Se pensate che le allergie si scatenino esclusivamente nel periodo primaverile siete purtroppo sulla cattiva strada. Durante la bella stagione, infatti, a causare rinite, occhi rossi e gonfi, malessere e mal di testa sono generalmente i pollini dei fiori appena sbocciati, ma in inverno le muffe (così come i peli di gatto e gli acari che si accumulano su tappeti, divani e tende in un periodo in cui si tengono poco aperte le finestre e non si favorisce il ricambio dell’aria) possono provocare sintomi e disturbi quali congiuntivite, sinusite e asma. Da non sottovalutare, poi, anche il fatto che tra novembre e febbraio prolificano tante piante che possono aumentare il rischio di allergie. Gli ambienti maggiormente colpiti sono quelli più esposti all’umidità, come il bagno e il giardino, ed è importante mettere in pratica una manutenzione accurata nel momento in cui si teme di avvertire (o si sa di soffrire di) qualche sintomo sospetto delle allergie invernali.
Quali sono le allergie invernali
Come premesso, le allergie invernali più diffuse sono quelle causate dal pelo del gatto, dagli acari e dalle prime fioriture delle piante che generalmente usiamo tenere in casa tutto l’anno. Alberi come la Betulla, il Cipresso e il Nocciolo, poi, riempiono giardini e parchi di un polline che può essere la causa di sintomi e malesseri quali starnuti, tosse, oppressione toracica e impossibilità respiratorie. Anche durante i temporali, purtroppo, si può assistere allo sprigionamento di polline da parte delle piante, in quanto spesso i fulmini sono in grado di alterare l’equilibrio atmosferico.

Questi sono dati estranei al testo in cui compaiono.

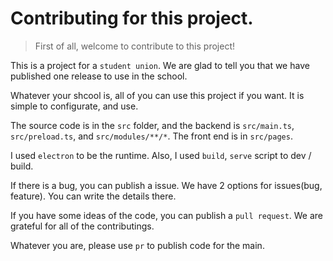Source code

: # Contributing for this project.

> First of all, welcome to contribute to this project!

This is a project for a `student union`. We are glad to tell you that we have published one release to use in the school.

Whatever your shcool is, all of you can use this project if you want. It is simple to configurate, and use.

The source code is in the `src` folder, and the backend is `src/main.ts`, `src/preload.ts`, and `src/modules/**/*`. The front end is in `src/pages`.

I used `electron` to be the runtime. Also, I used `build`, `serve` script to dev / build.

If there is a bug, you can publish a issue. We have 2 options for issues(bug, feature). You can write the details there.

If you have some ideas of the code, you can publish a `pull request`. We are grateful for all of the contributings.

Whatever you are, please use `pr` to publish code for the main.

Oltre a peli di gatto, pollini e acari, infine, anche il cibo può essere causa di allergie invernali. Pomodori e kiwi devono essere evitati da chi sa di essere allergico alle graminacee. Così, anche le arance. Pere, noci, nocciole, banane, mele, carote, sedano e finocchi sono da bandire per chi invece soffre di allergia da Betulla.
Come curare le allergie invernali
L’ambiente domestico deve essere tenuto nella maniera migliore possibile. Federe e lenzuola, così come tende e rivestimenti, devono essere lavati bene in lavatrice a 55° almeno una volta a settimana. I tappeti invece vanno puliti cercando di sollevare pochissima polvere. E’ bene poi evitare gli ambienti dove ci siano felini. Farli relegare in un’altra stanza da chi ci ospita è inutile, in quanto il pelo, leggerissimo, resta sospeso nell’aria.
Se nonostante tutte le accortezze, le allergie invernali mettono a segno il loro tiro, è bene allora rivolgersi al proprio medico curante. Egli probabilmente prescriverà cortisonici, antistaminici e brancodilatatori.